The way to love someone
is to lightly run your finger over that person's soul
until you find a crack,
and then gently pour your love into that crack.
~Keith Miller

Monday, June 4, 2012

Hydrangea ... just a great Southern flower ... they are everywhere in bloom right now, this one bloom is the size of a dinner plate.  The bush was covered by periwinkle flowers, and will bloom through the summer. During the fall and winter the bush loses its flowers and leaves and will look like sticks, dried out and brown, brittle sticks poking out of the ground.  I prefer this blue/purple colored flower, but they are available in many different shades ranging from greenish yellow through the blues all the way to pale pinks and bold magenta's.  Sometimes right on the same bush.


Yesterday a couple of my daughters and I joined a bunch of church ladies at the lake for ... fellowship. Great venue ... outside on the water.  As the sun set shimmering golden over the water, little fireflies twinkled in and out of gardenia bushes, and cicadas sang.  Four likes the lake even better then the beach ... I can see why.


An avocado salad and crisp tortilla chips was the ice breaker course.

(thanks Barefoot Countessa ... really good recipe:
  • 4 ripe Haas avocados
  • 3 tablespoons freshly squeezed lemon juice (1 lemon)
  • 8 dashes hot pepper sauce
  • 1/2 cup small-diced red onion (1 small onion)
  • 1 large garlic clove, minced
  • 1 teaspoon kosher salt
  • 1 teaspoon freshly ground black pepper
  • 1 medium tomato, seeded, and small-diced)
We have lived here for around twenty years now and I still feel like an observer at this type thing.  It's me.  I just don't quite fit.  There is room enough for me in this ground, but ... I am not a hydrangea.  Any one of those women would bring casseroles, and pans of warm bread, and tea so sweet ... well so sweet it's thick with sweetness, any one would "be there" for me if I were in need.  I look out for them as well. I do and would for a lot of nice and good reasons, but none of them find root in true affinity ... these are not my people.  Wish they were or maybe I just wish that I were among my people.

I wish it were possible to write about this.  I understand that I am not like them and I secretly wish they could be more like the women in Texas rather then the other way ... the way where I am more ... hahaha ... sweet.  It's very complicated really, and impossible to write about without sounding, I don't know, ungrateful, condescending, bitchy.  

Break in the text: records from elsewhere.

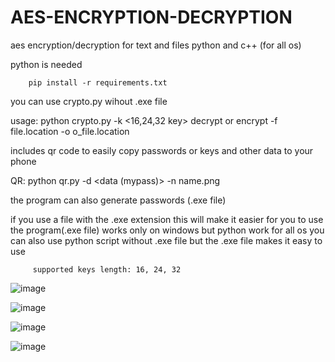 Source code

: # AES-ENCRYPTION-DECRYPTION
aes encryption/decryption for text and files python and c++ (for all os)

python is needed

        pip install -r requirements.txt

you can use crypto.py wihout .exe file 
        
usage:
                python crypto.py -k <16,24,32 key> decrypt or encrypt -f file.location -o o_file.location


includes qr code to easily copy passwords or keys and other data to your phone

QR:
                python qr.py -d <data (mypass)> -n name.png
  

the program can also generate passwords (.exe file)



  if you use a file with the .exe extension
  this will make it easier for you to use the program(.exe file) works only on windows but python work for all os
  you can also use python script without .exe file
  but the .exe file makes it easy to use
  
         supported keys length: 16, 24, 32 
         

![image](https://user-images.githubusercontent.com/79628437/229899928-e225b1b7-4f6f-4430-b540-cb4bb42a1bbd.png)

![image](https://user-images.githubusercontent.com/79628437/229900140-7d38ca29-d0fd-42ca-b7d9-c9a54ac66de5.png)


![image](https://user-images.githubusercontent.com/79628437/229900283-9eabaf7a-cae9-49db-af94-342c8f308484.png)



![image](https://user-images.githubusercontent.com/79628437/229901020-ccc3425b-0f46-4a97-b0c1-8b86a8ba90b7.png)

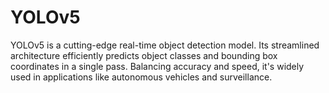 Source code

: # YOLOv5
YOLOv5 is a cutting-edge real-time object detection model. Its streamlined architecture efficiently predicts object classes and bounding box coordinates in a single pass. Balancing accuracy and speed, it's widely used in applications like autonomous vehicles and surveillance.
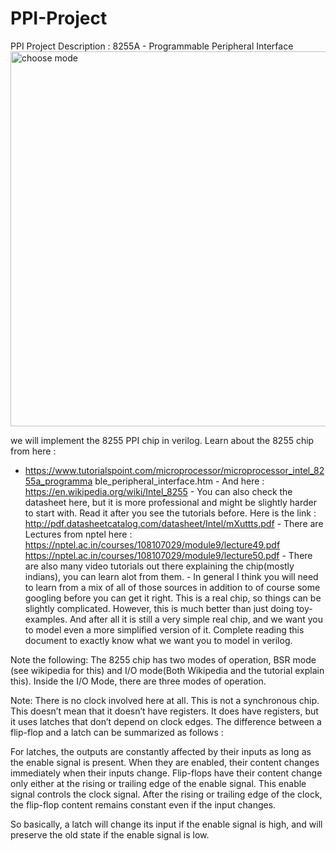 # PPI-Project
PPI Project Description : ​8255A - Programmable Peripheral Interface 
<img src="images/ppi.PNG" alt="choose mode" width="600px">

we will  implement the 8255 PPI chip in verilog. Learn about the 8255 chip  from here :  
 
- https://www.tutorialspoint.com/microprocessor/microprocessor_intel_8255a_programma ble_peripheral_interface.htm - And here : ​https://en.wikipedia.org/wiki/Intel_8255 - You can also check the datasheet here, but it is more professional and might be slightly harder to start with. Read it after you see the tutorials before. Here is the link : http://pdf.datasheetcatalog.com/datasheet/Intel/mXuttts.pdf - There are Lectures from nptel here : https://nptel.ac.in/courses/108107029/module9/lecture49.pdf https://nptel.ac.in/courses/108107029/module9/lecture50.pdf - There are also many video tutorials out there explaining the chip(mostly indians), you can learn alot from them.  - In general I think you will need to learn from a mix of all of those sources in addition to of course some googling before you can get it right. This is a real chip, so things can be slightly complicated. However, this is much better than just doing toy-examples. And after all it is still a very simple real chip, and we want you to model even a more simplified version of it. Complete reading this document to exactly know what we want you to model in verilog. 

Note the following​​: The 8255 chip has two modes of operation, BSR mode (see wikipedia for this) and I/O mode(Both Wikipedia and the tutorial explain this). Inside the I/O Mode, there are three modes of operation. 

Note:​​ There is no clock involved here at all. This is not a synchronous chip. This doesn’t mean that it doesn’t have registers. It does have registers, but it uses latches that don’t depend on clock edges. The difference between a flip-flop and a latch can be summarized as follows :  
 
For latches, the outputs are constantly affected by their inputs as long as the enable signal is present. When they are enabled, their content changes immediately when their inputs change. Flip-flops have their content change only either at the rising or trailing edge of the enable signal. This enable signal controls the clock signal. After the rising or trailing edge of the clock, the flip-flop content remains constant even if the input changes. 
 
So basically, a latch will change its input if the enable signal is high, and will preserve the old state if the enable signal is low. 
 
 
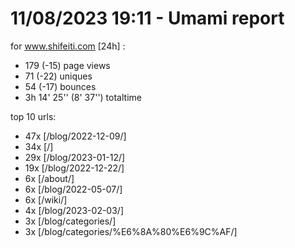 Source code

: # 11/08/2023 19:11 - Umami report
for www.shifeiti.com [24h] :

 - 179 (-15) page views
 - 71 (-22) uniques
 - 54 (-17) bounces
 - 3h 14' 25'' (8' 37'') totaltime


top 10 urls:
 - 47x [/blog/2022-12-09/]
 - 34x [/]
 - 29x [/blog/2023-01-12/]
 - 19x [/blog/2022-12-22/]
 - 6x [/about/]
 - 6x [/blog/2022-05-07/]
 - 6x [/wiki/]
 - 4x [/blog/2023-02-03/]
 - 3x [/blog/categories/]
 - 3x [/blog/categories/%E6%8A%80%E6%9C%AF/]


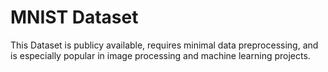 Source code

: # MNIST Dataset

This Dataset is publicy available, requires minimal data preprocessing, and is especially popular in image processing and machine learning projects.  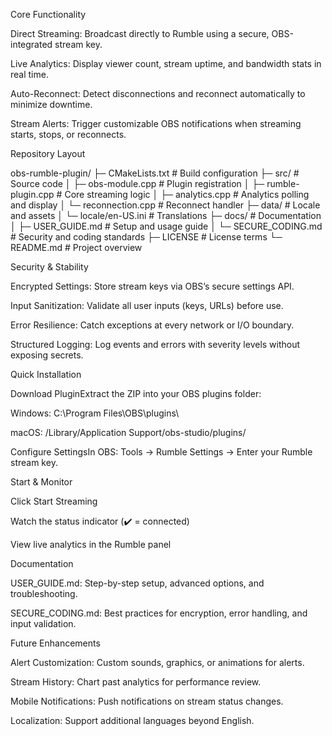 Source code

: 
Core Functionality

Direct Streaming: Broadcast directly to Rumble using a secure, OBS-integrated stream key.

Live Analytics: Display viewer count, stream uptime, and bandwidth stats in real time.

Auto-Reconnect: Detect disconnections and reconnect automatically to minimize downtime.

Stream Alerts: Trigger customizable OBS notifications when streaming starts, stops, or reconnects.



Repository Layout

obs-rumble-plugin/
├─ CMakeLists.txt           # Build configuration
├─ src/                     # Source code
│  ├─ obs-module.cpp        # Plugin registration
│  ├─ rumble-plugin.cpp     # Core streaming logic
│  ├─ analytics.cpp         # Analytics polling and display
│  └─ reconnection.cpp      # Reconnect handler
├─ data/                    # Locale and assets
│  └─ locale/en-US.ini      # Translations
├─ docs/                    # Documentation
│  ├─ USER_GUIDE.md         # Setup and usage guide
│  └─ SECURE_CODING.md      # Security and coding standards
├─ LICENSE                  # License terms
└─ README.md                # Project overview


Security & Stability

Encrypted Settings: Store stream keys via OBS’s secure settings API.

Input Sanitization: Validate all user inputs (keys, URLs) before use.

Error Resilience: Catch exceptions at every network or I/O boundary.

Structured Logging: Log events and errors with severity levels without exposing secrets.


Quick Installation

Download PluginExtract the ZIP into your OBS plugins folder:

Windows: C:\Program Files\OBS\plugins\

macOS: /Library/Application Support/obs-studio/plugins/

Configure SettingsIn OBS: Tools → Rumble Settings → Enter your Rumble stream key.


Start & Monitor

Click Start Streaming

Watch the status indicator (✔️ = connected)

View live analytics in the Rumble panel


Documentation

USER_GUIDE.md: Step-by-step setup, advanced options, and troubleshooting.

SECURE_CODING.md: Best practices for encryption, error handling, and input validation.


Future Enhancements

Alert Customization: Custom sounds, graphics, or animations for alerts.

Stream History: Chart past analytics for performance review.

Mobile Notifications: Push notifications on stream status changes.

Localization: Support additional languages beyond English.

We were learning how to coupon.  Coupon, like twenty-five cents off on a box of pasta, but only when you pair the purchase with their sauce.  I shop for  meals for six people and our grocery bill would love to be dialed back.  I don't even know where to "get" coupons.  Well, now I do.  There are web sites and they are also inserted in the Sunday paper.  Yesterday I learned that coupon thieves are coming on to people's lawns in the wee hours and stealing those coupons.  People coupon.  Amazing.  A guest speaker was there to help shed the light on this.  She said she routinely gets a store gift certificate for money back when she goes shopping ... and ... her husband has built another room on to their house to store all her "bargains".  She stressed that if you coupon correctly a lot of stuff is free ... and who doesn't want free stuff.  She even mails expired coupons to military bases overseas because there's some kind of leeway on the dates.  Sitting there, taking notes, I realized a couple of things ... one, I could do better ... two, I do do worse, maybe even a lot worse.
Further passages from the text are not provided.